Austria on Friday became the first country beyond the continent’s less-vaccinated east to reimpose widespread restrictions after curbs on people who haven’t been jabbed failed to halt soaring infections. Parts of German also closed non-essential businesses, while the Netherlands has already ordered shops and bars to close early.

The bright spot is further west, where people in France, Spain and Portugal have embraced inoculation far more enthusiastically, resulting in manageable caseloads.

Lockdowns Menacing Europe Test ECB Stimulus Wind-Down Timeline

While Europe can lean on its experience during the pandemic’s earlier phases to help mitigate the economic pain, some kind of hit is inevitable. A significant blow to the euro-area economy would offer ECB policy makers ammunition to repel any attempts to dial back ultra-loose monetary policy.

‘Everybody’s Holding Back’

Data show economies were less bruised by later lockdowns than they were by the initial closures early last year. But as well as restrictions on commerce and remote-work mandates, the persistent fear of getting sick could limit people’s movements.

“Everybody’s holding back -- even the vaccinated,” said Commerzbank AG chief economist Joerg Kraemer, who sees Germany’s economy -- Europe’s biggest -- stagnating or even contracting during the winter. “I don’t expect it’ll be as bad as during the last lockdown, but I do expect it to leave a mark.”

The extent of the damage will hinge on the severity of the measures.

“Everything depends on how strict the restrictions will get and whether it will spread to other countries,” said Felix Huefner, an economist at UBS in Frankfurt. “The benchmark is what happened last winter, the full lockdown. Growth didn’t slow as strongly as in 2020.”

With supply-chain disruptions holding back the manufacturing industry, Germany’s finance ministry is already warning that “only a slight increase” in gross domestic product should be expected in the final quarter of 2021.

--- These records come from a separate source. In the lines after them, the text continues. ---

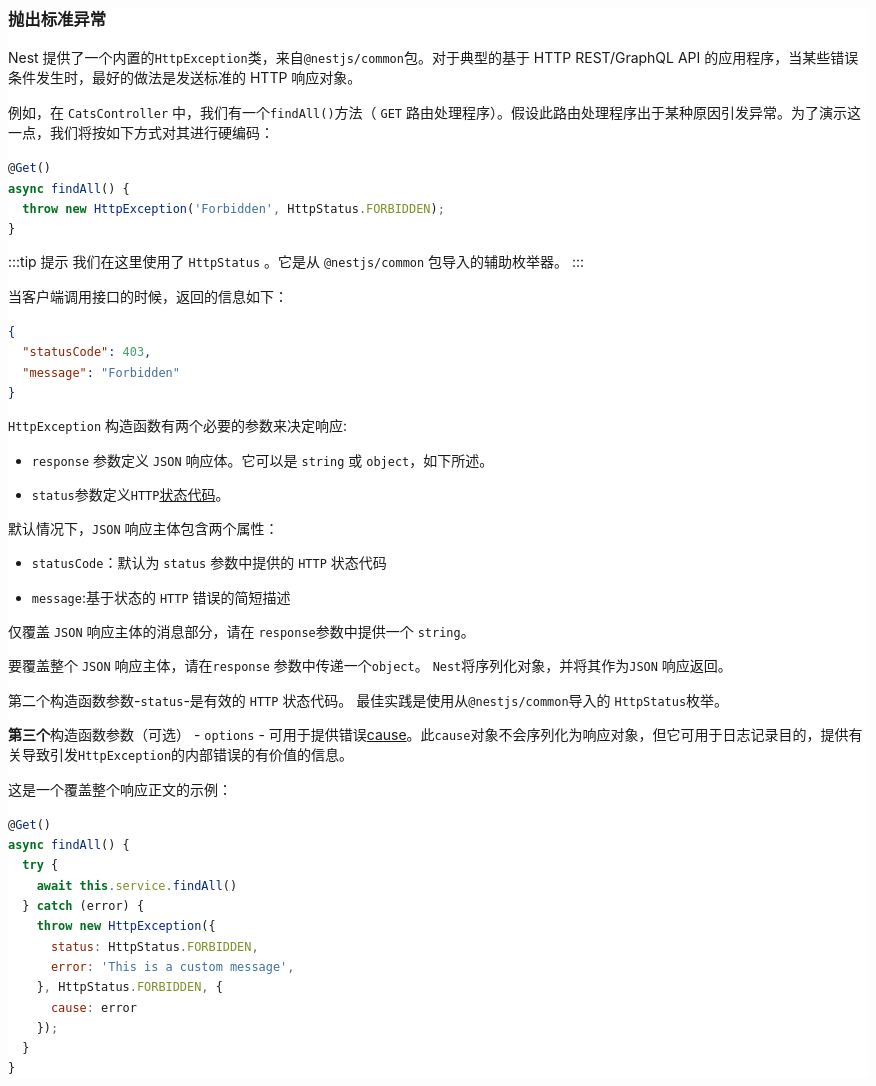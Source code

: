### 抛出标准异常

Nest 提供了一个内置的`HttpException`类，来自`@nestjs/common`包。对于典型的基于 HTTP REST/GraphQL API 的应用程序，当某些错误条件发生时，最好的做法是发送标准的 HTTP 响应对象。

例如，在 `CatsController` 中，我们有一个`findAll()`方法（ `GET` 路由处理程序）。假设此路由处理程序出于某种原因引发异常。为了演示这一点，我们将按如下方式对其进行硬编码：

```jsx title="cats.controller" showLineNumbers
@Get()
async findAll() {
  throw new HttpException('Forbidden', HttpStatus.FORBIDDEN);
}
```

:::tip 提示
我们在这里使用了 `HttpStatus` 。它是从 `@nestjs/common` 包导入的辅助枚举器。
:::

当客户端调用接口的时候，返回的信息如下：

```json
{
  "statusCode": 403,
  "message": "Forbidden"
}
```

`HttpException` 构造函数有两个必要的参数来决定响应:

- `response` 参数定义 `JSON` 响应体。它可以是 `string` 或 `object`，如下所述。

- `status`参数定义`HTTP`[状态代码](https://developer.mozilla.org/en-US/docs/Web/HTTP/Status)。

默认情况下，`JSON` 响应主体包含两个属性：

- `statusCode`：默认为 `status` 参数中提供的 `HTTP` 状态代码

- `message`:基于状态的 `HTTP` 错误的简短描述

仅覆盖 `JSON` 响应主体的消息部分，请在 `response`参数中提供一个 `string`。

要覆盖整个 `JSON` 响应主体，请在`response` 参数中传递一个`object`。 `Nest`将序列化对象，并将其作为`JSON` 响应返回。

第二个构造函数参数-`status`-是有效的 `HTTP` 状态代码。 最佳实践是使用从`@nestjs/common`导入的 `HttpStatus`枚举。

**第三个**构造函数参数（可选） - `options` - 可用于提供错误[cause](https://nodejs.org/en/blog/release/v16.9.0/#error-cause)。此`cause`对象不会序列化为响应对象，但它可用于日志记录目的，提供有关导致引发`HttpException`的内部错误的有价值的信息。

这是一个覆盖整个响应正文的示例：

```jsx title="cats.controller" showLineNumbers
@Get()
async findAll() {
  try {
    await this.service.findAll()
  } catch (error) {
    throw new HttpException({
      status: HttpStatus.FORBIDDEN,
      error: 'This is a custom message',
    }, HttpStatus.FORBIDDEN, {
      cause: error
    });
  }
}
```
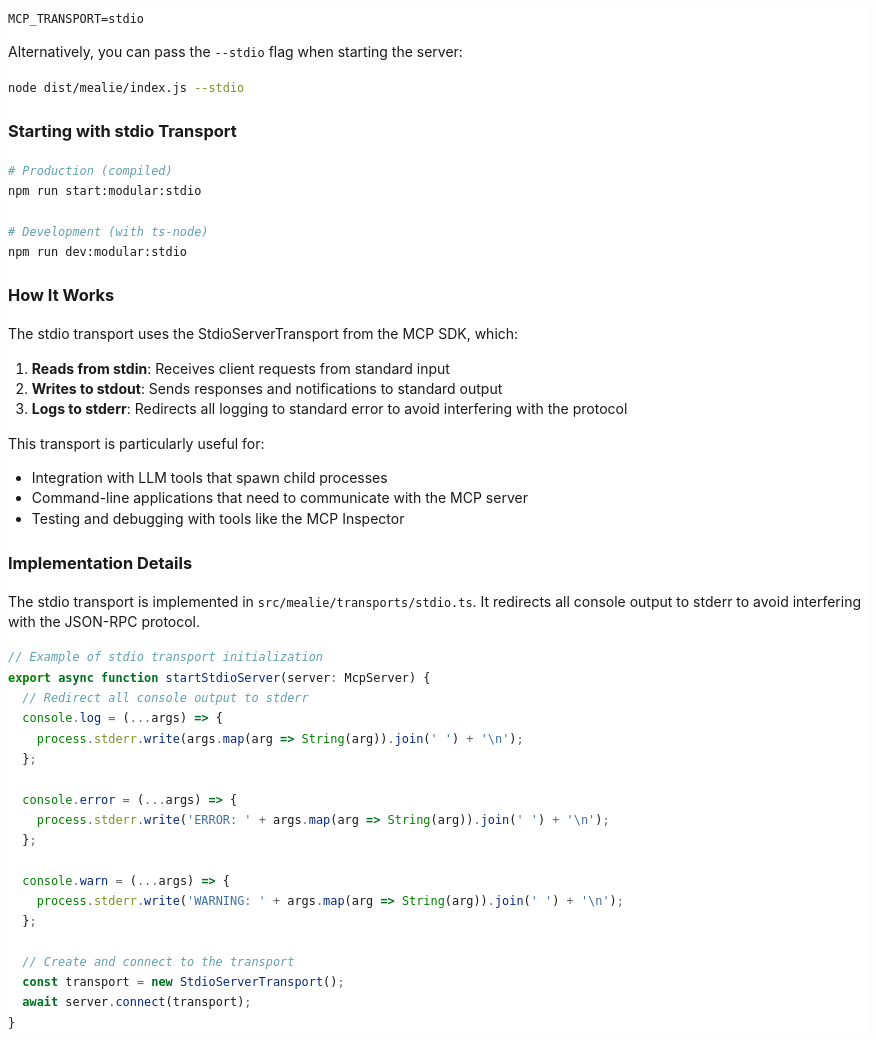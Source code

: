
 ```
MCP_TRANSPORT=stdio
```

Alternatively, you can pass the `--stdio` flag when starting the server:

```bash
node dist/mealie/index.js --stdio
```

### Starting with stdio Transport

```bash
# Production (compiled)
npm run start:modular:stdio

# Development (with ts-node)
npm run dev:modular:stdio
```

### How It Works

The stdio transport uses the StdioServerTransport from the MCP SDK, which:

1. **Reads from stdin**: Receives client requests from standard input
2. **Writes to stdout**: Sends responses and notifications to standard output
3. **Logs to stderr**: Redirects all logging to standard error to avoid interfering with the protocol

This transport is particularly useful for:
- Integration with LLM tools that spawn child processes
- Command-line applications that need to communicate with the MCP server
- Testing and debugging with tools like the MCP Inspector

### Implementation Details

The stdio transport is implemented in `src/mealie/transports/stdio.ts`. It redirects all console output to stderr to avoid interfering with the JSON-RPC protocol.

```typescript
// Example of stdio transport initialization
export async function startStdioServer(server: McpServer) {
  // Redirect all console output to stderr
  console.log = (...args) => {
    process.stderr.write(args.map(arg => String(arg)).join(' ') + '\n');
  };

  console.error = (...args) => {
    process.stderr.write('ERROR: ' + args.map(arg => String(arg)).join(' ') + '\n');
  };

  console.warn = (...args) => {
    process.stderr.write('WARNING: ' + args.map(arg => String(arg)).join(' ') + '\n');
  };

  // Create and connect to the transport
  const transport = new StdioServerTransport();
  await server.connect(transport);
}
```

Lockdowns Menacing Europe Test ECB Stimulus Wind-Down Timeline

If Germany follows Austria’s example, “20-day lockdowns imposed in those two countries alone could cut euro-area growth to 0.9% from 1.1% in our baseline forecast” for the final three months of the year, according to Jamie Rush and Maeva Cousin of Bloomberg Economics. “If similar restrictions are adopted by other major euro-area economies, growth in the region might slow to 0.4%.”

‘Crisis Isn’t Over’

The tighter virus restrictions will be an unavoidable topic of discussion when the ECB meets in mid-December to determine the future of its quantitative easing programs.

Policy makers are set to decide whether to allow their pandemic bond-buying plan known as PEPP to conclude as scheduled at the end of March and, if so, whether to adjust their regular APP program, currently running at 20 billion euros ($23 billion) a month.

Lockdowns Menacing Europe Test ECB Stimulus Wind-Down Timeline

Marchel Alexandrovich, an economist at Jefferies in London, says there won’t necessarily be a “massively bigger stimulative package” on the back of the latest lockdown developments. But more dovish officials may find it easier to convey that “the crisis isn’t over” and bridge “differences and divides on the Governing Council.”

“They’re going to try to keep as much of the status quo as possible,” he said. “PEPP is coming to an end, but they’re going to dress up QE as something else. Whether it’s an increase of the APP or whether they come up with a new program, we’ll find out.”

Bloomberg Economics agrees that the worsening virus situation will strengthen the arguments of policy makers seeking to play down the current bout of elevated inflation, which hit its highest level since 2008 in the euro region last month. 

The resulting economic slowdown “will offer doves at the ECB some additional rationale for maintaining stimulus while looking through the temporary surge in inflation,” Rush and Cousin said.

Lockdowns Menacing Europe Test ECB Stimulus Wind-Down Timeline

©2021 Bloomberg L.P.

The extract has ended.